> **ASSIGNMENT**:
Which lines run from the line with "user about it." through the line with "the user’s editor." in the entries below? Print them exactly, both ends included, and nothing more.

== Segment start ==

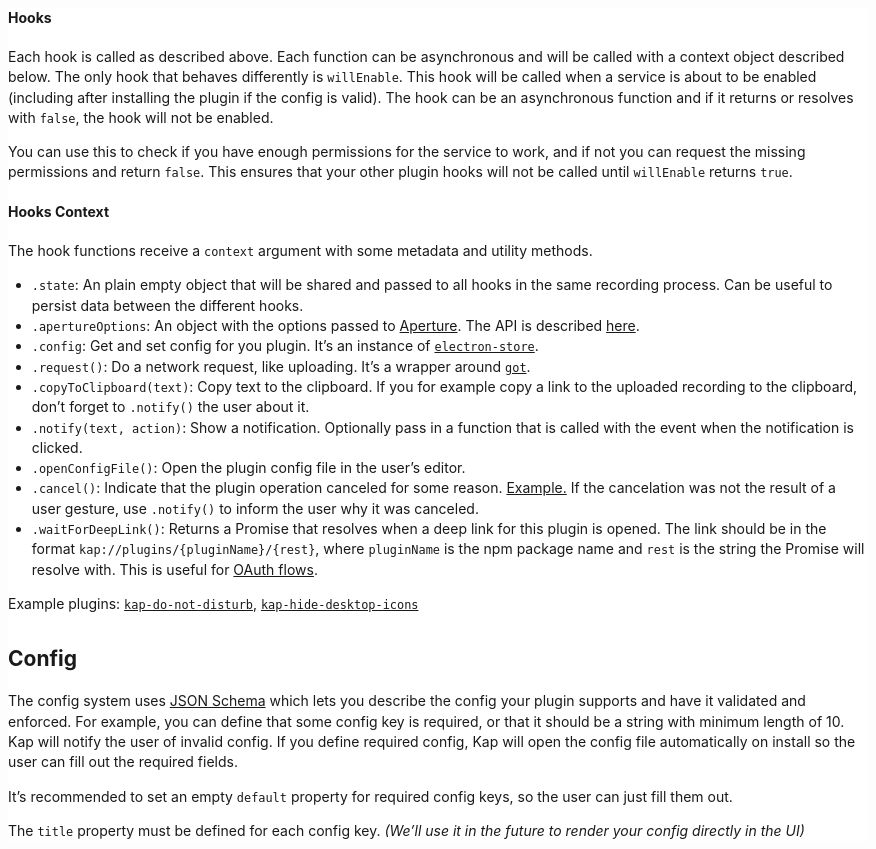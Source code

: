 #### Hooks

Each hook is called as described above. Each function can be asynchronous and will be called with a context object described below. The only hook that behaves differently is `willEnable`. This hook will be called when a service is about to be enabled (including after installing the plugin if the config is valid). The hook can be an asynchronous function and if it returns or resolves with `false`, the hook will not be enabled. 

You can use this to check if you have enough permissions for the service to work, and if not you can request the missing permissions and return `false`. This ensures that your other plugin hooks will not be called until `willEnable` returns `true`.

#### Hooks Context

The hook functions receive a `context` argument with some metadata and utility methods.

- `.state`: An plain empty object that will be shared and passed to all hooks in the same recording process. Can be useful to persist data between the different hooks.
- `.apertureOptions`: An object with the options passed to [Aperture](https://github.com/wulkano/aperture-node). The API is described [here](https://github.com/wulkano/aperture-node#options).
- `.config`: Get and set config for you plugin. It’s an instance of [`electron-store`](https://github.com/sindresorhus/electron-store#instance).
- `.request()`: Do a network request, like uploading. It’s a wrapper around [`got`](https://github.com/sindresorhus/got).
- `.copyToClipboard(text)`: Copy text to the clipboard. If you for example copy a link to the uploaded recording to the clipboard, don’t forget to `.notify()` the user about it.
- `.notify(text, action)`: Show a notification. Optionally pass in a function that is called with the event when the notification is clicked.
- `.openConfigFile()`: Open the plugin config file in the user’s editor.
- `.cancel()`: Indicate that the plugin operation canceled for some reason. [Example.](https://github.com/wulkano/kap/blob/efc32d12f381615c9fcfc41065d9c2ee200e8975/app/src/main/save-file-service.js#L28-L31) If the cancelation was not the result of a user gesture, use `.notify()` to inform the user why it was canceled.
- `.waitForDeepLink()`: Returns a Promise that resolves when a deep link for this plugin is opened. The link should be in the format `kap://plugins/{pluginName}/{rest}`, where `pluginName` is the npm package name and `rest` is the string the Promise will resolve with. This is useful for [OAuth flows](#oauth).

Example plugins: [`kap-do-not-disturb`](https://github.com/karaggeorge/kap-do-not-disturb), [`kap-hide-desktop-icons`](https://github.com/karaggeorge/kap-hide-desktop-icons)

## Config

The config system uses [JSON Schema](http://json-schema.org) which lets you describe the config your plugin supports and have it validated and enforced. For example, you can define that some config key is required, or that it should be a string with minimum length of 10. Kap will notify the user of invalid config. If you define required config, Kap will open the config file automatically on install so the user can fill out the required fields.

It’s recommended to set an empty `default` property for required config keys, so the user can just fill them out.

The `title` property must be defined for each config key. *(We’ll use it in the future to render your config directly in the UI)*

== Segment end ==

> **RESPONSE**:
- `.copyToClipboard(text)`: Copy text to the clipboard. If you for example copy a link to the uploaded recording to the clipboard, don’t forget to `.notify()` the user about it.
- `.notify(text, action)`: Show a notification. Optionally pass in a function that is called with the event when the notification is clicked.
- `.openConfigFile()`: Open the plugin config file in the user’s editor.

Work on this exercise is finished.